Time to turn up heat on Nevada budget debate

Nevada Legislature—the Reality TV show of the Biennium! Watch it http://here.

During a Feb. 16 joint education committee meeting in Carson City, Nevada lawmakers politely listened to a brief explanation of why the University of Nevada, Las Vegas, might declare bankruptcy—academic martial law.

Gov. Brian Sandoval’s proposed budget cuts would require UNLV administrators to close colleges or departments and fire scads of professors. Declaring “exigency” makes the school “a police state” with a legal right to slash and burn.

Chancellor Dan Klaich joked darkly about the outcome of such a move.

“Exigency is the Sasquatch of NSHE,” he said, smiling. “We’ve talked about it a lot, but no one’s ever seen one.”

Chuckles all around.

Nevada politics. So civil. So careful. My colleague observed a passive-aggressive vibe on the part of lawmakers, lobbyists and media during the State of the State in Carson City last month. I’ve noticed it since. No one wants to piss anyone off openly. We’re all in this together. Reasonable thinking humans who care about Nevada’s future. Partners in sacrifice!

UNLV graduate student Kyle George described to the committee efforts to establish a food bank for homeless, hungry UNLV students. Yes, students are living in cars in Vegas. George didn’t get emotional as he described a parent opening a bag of donated diapers, taking out a handful and leaving the rest for another parent in need. George was reasonable, armed with numbers. It costs more to incarcerate than to educate. Supporting education is not an expense, it’s an investment. So logical.

When Sen. Barbara Cegavske, a Clark County Republican, chastised NSHE for its graduation rate—which she misrepresented—and for not making the best use of its buildings, Klaich calmly expressed respect for her opinions.

Snow fell outside the building in Carson City. Committee Chair Moises “Mo” Denis, D-Clark Co., asked aides to turn up the heat. He kidded about the temperature in the room being the same as the temperature outside. More chuckles.

As Nevada’s schools and public services face bloody amputations, I’m not convinced the best strategy is to remain calm and “build trust” (Klaich’s words) with lawmakers who hold our fragile future in their clammy palms. Perhaps it would be useful to turn up the heat for lawmakers who refuse to consider raising revenue.
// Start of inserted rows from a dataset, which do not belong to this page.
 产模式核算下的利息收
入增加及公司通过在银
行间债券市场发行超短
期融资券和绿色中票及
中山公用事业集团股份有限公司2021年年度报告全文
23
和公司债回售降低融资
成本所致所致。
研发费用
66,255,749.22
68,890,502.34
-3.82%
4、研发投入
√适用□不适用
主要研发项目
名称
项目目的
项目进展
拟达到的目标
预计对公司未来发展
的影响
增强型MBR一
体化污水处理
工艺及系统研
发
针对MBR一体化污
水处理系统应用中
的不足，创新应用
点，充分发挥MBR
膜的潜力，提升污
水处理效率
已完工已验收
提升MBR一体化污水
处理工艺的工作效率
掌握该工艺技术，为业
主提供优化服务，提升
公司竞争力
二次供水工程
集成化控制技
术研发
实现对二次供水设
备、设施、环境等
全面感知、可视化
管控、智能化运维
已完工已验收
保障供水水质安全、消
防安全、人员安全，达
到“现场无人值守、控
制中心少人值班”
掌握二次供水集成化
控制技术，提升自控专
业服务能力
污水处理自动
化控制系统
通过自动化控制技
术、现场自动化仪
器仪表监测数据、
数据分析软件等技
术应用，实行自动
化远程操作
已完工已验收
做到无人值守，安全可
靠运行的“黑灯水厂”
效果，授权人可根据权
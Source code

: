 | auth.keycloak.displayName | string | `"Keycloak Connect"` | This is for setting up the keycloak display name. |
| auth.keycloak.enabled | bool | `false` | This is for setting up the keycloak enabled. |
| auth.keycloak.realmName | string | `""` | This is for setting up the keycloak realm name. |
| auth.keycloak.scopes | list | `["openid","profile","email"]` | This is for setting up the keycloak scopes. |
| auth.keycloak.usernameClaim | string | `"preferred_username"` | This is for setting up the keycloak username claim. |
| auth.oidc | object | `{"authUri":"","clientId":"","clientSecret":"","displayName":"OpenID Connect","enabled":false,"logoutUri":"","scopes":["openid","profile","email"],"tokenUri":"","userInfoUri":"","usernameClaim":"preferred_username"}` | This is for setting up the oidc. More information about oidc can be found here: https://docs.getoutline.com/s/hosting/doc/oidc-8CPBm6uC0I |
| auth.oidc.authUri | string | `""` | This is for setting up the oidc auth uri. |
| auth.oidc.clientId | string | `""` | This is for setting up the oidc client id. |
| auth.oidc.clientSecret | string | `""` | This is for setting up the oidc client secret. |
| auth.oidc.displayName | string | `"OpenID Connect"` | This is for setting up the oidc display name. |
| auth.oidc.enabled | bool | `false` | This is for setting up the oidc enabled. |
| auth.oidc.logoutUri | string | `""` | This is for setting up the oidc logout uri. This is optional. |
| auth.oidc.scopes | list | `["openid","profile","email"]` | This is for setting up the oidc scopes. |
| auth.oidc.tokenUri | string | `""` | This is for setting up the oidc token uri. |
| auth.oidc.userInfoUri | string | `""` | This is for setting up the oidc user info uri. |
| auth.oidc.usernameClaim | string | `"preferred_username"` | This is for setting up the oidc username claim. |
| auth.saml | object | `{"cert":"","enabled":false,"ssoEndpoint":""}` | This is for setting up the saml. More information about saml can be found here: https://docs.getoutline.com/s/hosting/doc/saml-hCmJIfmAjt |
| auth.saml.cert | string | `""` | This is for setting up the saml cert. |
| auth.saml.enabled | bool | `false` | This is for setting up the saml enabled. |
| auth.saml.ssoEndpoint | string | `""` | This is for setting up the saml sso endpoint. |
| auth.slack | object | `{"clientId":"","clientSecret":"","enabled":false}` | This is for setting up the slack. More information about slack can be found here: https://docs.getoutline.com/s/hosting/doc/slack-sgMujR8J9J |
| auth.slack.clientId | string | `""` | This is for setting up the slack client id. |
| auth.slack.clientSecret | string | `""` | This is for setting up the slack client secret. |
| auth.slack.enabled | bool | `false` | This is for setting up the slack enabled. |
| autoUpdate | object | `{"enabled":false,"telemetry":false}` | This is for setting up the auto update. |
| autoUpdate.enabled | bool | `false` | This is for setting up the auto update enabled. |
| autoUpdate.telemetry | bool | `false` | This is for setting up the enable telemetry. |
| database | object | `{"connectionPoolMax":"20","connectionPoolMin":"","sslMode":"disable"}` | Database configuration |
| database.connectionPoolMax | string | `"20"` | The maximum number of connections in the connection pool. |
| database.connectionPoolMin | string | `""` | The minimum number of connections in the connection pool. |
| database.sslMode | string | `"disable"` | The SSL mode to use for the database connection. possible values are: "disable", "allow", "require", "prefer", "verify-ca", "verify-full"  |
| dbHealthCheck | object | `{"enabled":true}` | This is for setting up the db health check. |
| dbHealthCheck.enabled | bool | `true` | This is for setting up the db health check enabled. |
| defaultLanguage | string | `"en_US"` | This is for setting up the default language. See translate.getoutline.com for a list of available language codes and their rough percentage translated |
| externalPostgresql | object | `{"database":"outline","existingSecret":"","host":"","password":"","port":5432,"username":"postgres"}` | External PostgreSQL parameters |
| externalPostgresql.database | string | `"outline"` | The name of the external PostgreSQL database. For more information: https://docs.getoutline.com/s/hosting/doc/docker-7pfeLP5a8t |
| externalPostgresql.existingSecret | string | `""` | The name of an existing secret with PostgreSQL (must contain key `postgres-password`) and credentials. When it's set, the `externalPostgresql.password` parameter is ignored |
A poll in the Las Vegas Review-Journal on Feb. 16 showed more Nevadans (52 percent) support raising taxes than making cuts (37 percent). Surely Nevadans will be heard. And if we lose this little battle with Nevada’s fanatical no-new-revenue crowd, what’s at stake?

Pretty much everything, argued George, who heads an alliance of 115,000 Nevada college and university students—a potentially powerful lobby.

On the same day, things were getting toasty thousands of miles away in Wisconsin’s capitol. Schools in Madison, Wis., closed due to a “blue flu” outbreak. Protesters camped on the capitol’s lawn to greet lawmakers in the morning. Thousands marched, chanting things like “No more cuts.” Signs likened Wisconsin’s new governor (in office for six weeks) to a dictator.

That’s not nice. Neither is Wisconsin’s budget, facing a $3.6 billion gap over the next two years, or their governor, who wants to reduce public worker benefits and clip the wings of labor unions by limiting collective bargaining rights. His plan provoked widespread ire and activism.

Video of protesters filling the halls of another state’s capitol inspired a tinge of envy.

In Carson, George got worked up, finally, toward the end of his presentation.

“We’ve cut and cut and cut, and we keep saying we’re not going to do anything to increase revenues,” he said. “Soon there won’t be anything left to cut, and at that point, you’ll be forced to raise revenues. But where will the state be then?”